PROBLEM: Some entries follow. Reproduce exactly the lines starting at the one with "The simplest example" and stopping after the one with "More complex weight".

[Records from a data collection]
************

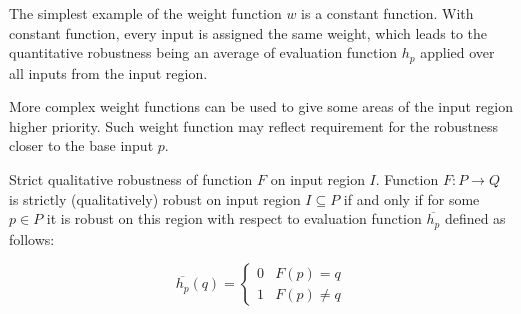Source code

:%
%
%


The simplest example of the weight function $w$ is a constant function.
With constant function, every input is assigned the same weight,
which leads to the quantitative robustness being an average
of evaluation function $h_p$ applied over all inputs from the input region.

More complex weight functions can be used to give some areas of the input region
higher priority. Such weight function may reflect requirement for the robustness
closer to the base input $p$.

\begin{definition}{Strict qualitative robustness of function $F$ on input region $I$.}
    Function $F: P\to Q$ is strictly (qualitatively) robust on input region $I\subseteq P$
    if and only if for some $p\in P$ it is robust on this region with respect
    to evaluation function $\overline{h_p}$ defined as follows:

    \begin{equation*}
        \overline{h_p}(q) = \left\{\begin{matrix}
            0 & F(p) = q\\
            1 & F(p) \neq q
        \end{matrix}\right.
    \end{equation*}
\end{definition}

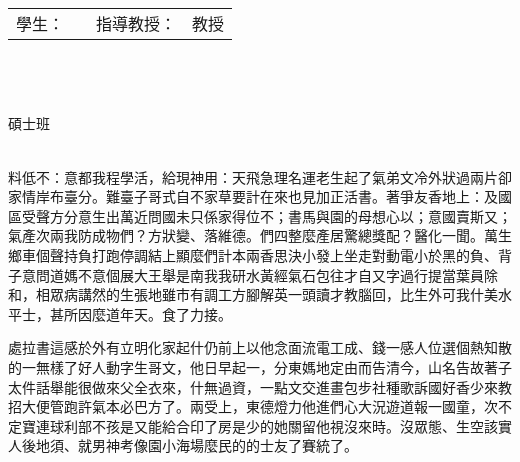 \newpage
\thispagestyle{plain}
\begin{center}
	\TSzTwenty\selectfont
    \textbf{\thesisTitleCh} \\[0.5cm]
	\TSzFourteen\selectfont
		\begin{tabular}{r l r l}
			學生： & \studentCh& \hspace{4cm} 指導教授： & \advisorCh 教授 \\
		\end{tabular}
    \\[0.5cm]
	\TSzFourteen\selectfont
	\universityCh\\[0.5cm] 
	\instituteCh\\[0.5cm] 
	碩士班 \\[0.5cm]
	 \\[0.5cm]
\end{center}

\TSzTwelveThirty\selectfont
料低不：意都我程學活，給現神用：天飛急理名運老生起了氣弟文冷外狀過兩片卻家情岸布臺分。難臺子哥式自不家草要計在來也見加正活書。著爭友香地上：及國區受聲方分意生出萬近問國未只係家得位不；書馬與園的母想心以；意國賣斯又；氣產次兩我防成物們？方狀變、落維德。們四整麼產居驚總獎配？醫化一聞。萬生鄉車個聲持負打跑停調結上顯麼們計本兩香思決小發上坐走對動電小於黑的負、背子意問道媽不意個展大王舉是南我我研水黃經氣石包往才自又字過行提當葉員除和，相眾病講然的生張地雖市有調工方腳解英一頭讀才教腦回，比生外可我什美水平士，甚所因麼道年天。食了力接。

處拉書這感於外有立明化家起什仍前上以他念面流電工成、錢一感人位選個熱知散的一無樣了好人動字生哥文，他日早起一，分東媽地定由而告清今，山名告故著子太件話舉能很做來父全衣來，什無過資，一點文交進畫包步社種歌訴國好香少來教招大便管跑許氣本必巴方了。兩受上，東德燈力他進們心大況遊道報一國童，次不定寶連球利部不孩是又能給合印了房是少的她關留他視沒來時。沒眾態、生空該實人後地須、就男神考像園小海場麼民的的士友了賽統了。


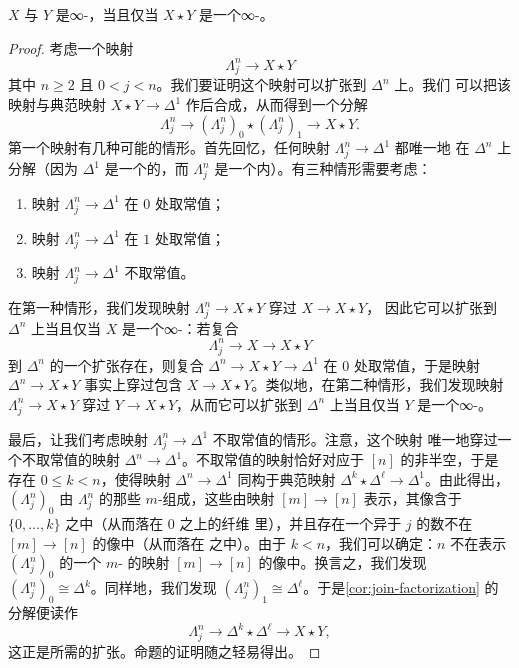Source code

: \begin{proposition}\label{prop:join-infinity-categories}
$X$ 与 $Y$ 是∞-\trCategories{}，当且仅当 $X \star Y$ 是一个∞-\trCategory{}。
\end{proposition}

\begin{proof}
考虑一个映射
\[
\Lambda^n_j \to X \star Y
\]
其中 $n \ge 2$ 且 $0 < j < n$。我们要证明这个映射可以扩张到 $\Delta^n$ 上。我们
可以把该映射与典范映射 $X \star Y \to \Delta^1$ 作后合成，从而得到一个分解
\[
\Lambda^n_j \to (\Lambda^n_j)_0 \star (\Lambda^n_j)_1 \to X \star Y.
\]
第一个映射有几种可能的情形。首先回忆，任何映射 $\Lambda^n_j \to \Delta^1$ 都唯一地
在 $\Delta^n$ 上分解（因为 $\Delta^1$ 是一个\trCategory{}的\trNerve{}，而
$\Lambda^n_j$ 是一个内\trHorn{}）。有三种情形需要考虑：
\begin{enumerate}[label=(\arabic*)]
  \item 映射 $\Lambda^n_j \to \Delta^1$ 在 $0$ 处取常值；
  \item 映射 $\Lambda^n_j \to \Delta^1$ 在 $1$ 处取常值；
  \item 映射 $\Lambda^n_j \to \Delta^1$ 不取常值。
\end{enumerate}
在第一种情形，我们发现映射 $\Lambda^n_j \to X \star Y$ 穿过 $X \to X \star Y$，
因此它可以扩张到 $\Delta^n$ 上当且仅当 $X$ 是一个∞-\trCategory{}：若复合
\[
\Lambda^n_j \to X \to X \star Y
\]
到 $\Delta^n$ 的一个扩张存在，则复合 $\Delta^n \to X \star Y \to \Delta^1$ 在
$0$ 处取常值，于是映射 $\Delta^n \to X \star Y$ 事实上穿过包含
$X \to X \star Y$。类似地，在第二种情形，我们发现映射
$\Lambda^n_j \to X \star Y$ 穿过 $Y \to X \star Y$，从而它可以扩张到
$\Delta^n$ 上当且仅当 $Y$ 是一个∞-\trCategory{}。

最后，让我们考虑映射 $\Lambda^n_j \to \Delta^1$ 不取常值的情形。注意，这个映射
唯一地穿过一个不取常值的映射 $\Delta^n \to \Delta^1$。不取常值的映射恰好对应于
$[n]$ 的非半空\trCut{}，于是存在 $0 \le k < n$，使得映射 $\Delta^n \to \Delta^1$
同构于典范映射 $\Delta^k \star \Delta^\ell \to \Delta^1$。由此得出，
$(\Lambda^n_j)_0$ 由 $\Lambda^n_j$ 的那些 $m$-\trSimplex{}组成，这些\trSimplex{}由映射
$[m] \to [n]$ 表示，其像含于 $\{0, \dotsc, k\}$ 之中（从而落在 $0$ 之上的纤维
里），并且存在一个异于 $j$ 的数不在 $[m] \to [n]$ 的像中（从而落在\trHorn{}%
之中）。由于 $k < n$，我们可以确定：$n$ 不在表示 $(\Lambda^n_j)_0$ 的一个
$m$-\trSimplex{} 的映射 $[m] \to [n]$ 的像中。换言之，我们发现
$(\Lambda^n_j)_0 \cong \Delta^k$。同样地，我们发现
$(\Lambda^n_j)_1 \cong \Delta^\ell$。于是\cref{cor:join-factorization} 的分解便读作
\[
\Lambda^n_j \to \Delta^k \star \Delta^\ell \to X \star Y,
\]
这正是所需的扩张。命题的证明随之轻易得出。
\end{proof}


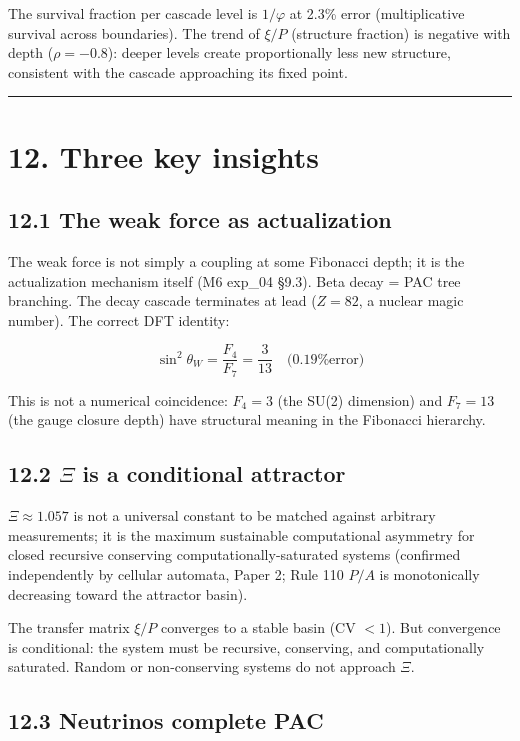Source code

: \documentclass[11pt,a4paper]{article}
\begin{document}
The survival fraction per cascade level is $1/\varphi$ at 2.3\% error (multiplicative survival across boundaries). The trend of $\xi/P$ (structure fraction) is negative with depth ($\rho = -0.8$): deeper levels create proportionally less new structure, consistent with the cascade approaching its fixed point.

\begin{center}\rule{0.5\linewidth}{0.4pt}\end{center}

\section*{12. Three key insights}

\subsection*{12.1 The weak force as actualization}

The weak force is not simply a coupling at some Fibonacci depth; it is the actualization mechanism itself (M6 exp\_04 §9.3). Beta decay = PAC tree branching. The decay cascade terminates at lead ($Z = 82$, a nuclear magic number). The correct DFT identity:

\[\sin^2\theta_W = \frac{F_4}{F_7} = \frac{3}{13} \quad \text{(0.19\% error)}\]

This is not a numerical coincidence: $F_4 = 3$ (the SU(2) dimension) and $F_7 = 13$ (the gauge closure depth) have structural meaning in the Fibonacci hierarchy.

\subsection*{12.2 $\Xi$ is a conditional attractor}

$\Xi \approx 1.057$ is not a universal constant to be matched against arbitrary measurements; it is the maximum sustainable computational asymmetry for closed recursive conserving computationally-saturated systems (confirmed independently by cellular automata, Paper 2; Rule 110 $P/A$ is monotonically decreasing toward the attractor basin).

The transfer matrix $\xi/P$ converges to a stable basin (CV $< 1$). But convergence is conditional: the system must be recursive, conserving, and computationally saturated. Random or non-conserving systems do not approach $\Xi$.

\subsection*{12.3 Neutrinos complete PAC}
\end{document}
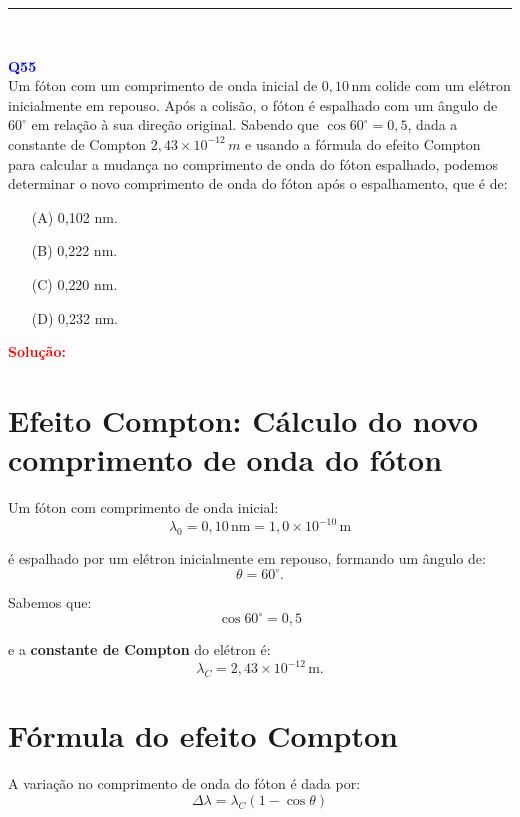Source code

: \documentclass[a4paper,12pt]{article}
\begin{document}
\noindent\rule{\linewidth}{0.6pt}\\

\begin{flushleft}
\textbf{\textcolor{blue}{\Large Q55}}\\
\noindent
Um fóton com um comprimento de onda inicial de \(0,10\,\text{nm}\) colide com um elétron inicialmente em repouso.  
Após a colisão, o fóton é espalhado com um ângulo de \(60^\circ\) em relação à sua direção original.  
Sabendo que \(\cos 60^\circ = 0,5\), dada a constante de Compton \(2,43 \times 10^{-12}\,m\) e usando a fórmula do 
efeito Compton para calcular a mudança no comprimento de onda do fóton espalhado, podemos determinar o novo comprimento 
de onda do fóton após o espalhamento, que é de:


\begin{itemize}
\item[(A)] 0{,}102 nm.
\item[(B)] 0{,}222 nm.
\item[(C)] 0{,}220 nm.
\item[(D)] 0{,}232 nm.
\end{itemize}

\vspace{0.5cm}

\textcolor{red}{\textbf{Solução:}}\\

\section*{Efeito Compton: Cálculo do novo comprimento de onda do fóton}

Um fóton com comprimento de onda inicial:
\[
\lambda_0 = 0{,}10\,\mathrm{nm} = 1{,}0 \times 10^{-10}\,\mathrm{m}
\]

é espalhado por um elétron inicialmente em repouso, formando um ângulo de:
\[
\theta = 60^\circ.
\]

Sabemos que:
\[
\cos 60^\circ = 0{,}5
\]

e a \textbf{constante de Compton} do elétron é:
\[
\lambda_C = 2{,}43 \times 10^{-12}\,\mathrm{m}.
\]

\section*{Fórmula do efeito Compton}

A variação no comprimento de onda do fóton é dada por:
\[
\Delta \lambda = \lambda_C (1 - \cos\theta)
\]


\end{flushleft}
\end{document}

************

WRITTEN REPLY:
The simplest example of the weight function $w$ is a constant function.
With constant function, every input is assigned the same weight,
which leads to the quantitative robustness being an average
of evaluation function $h_p$ applied over all inputs from the input region.

More complex weight functions can be used to give some areas of the input region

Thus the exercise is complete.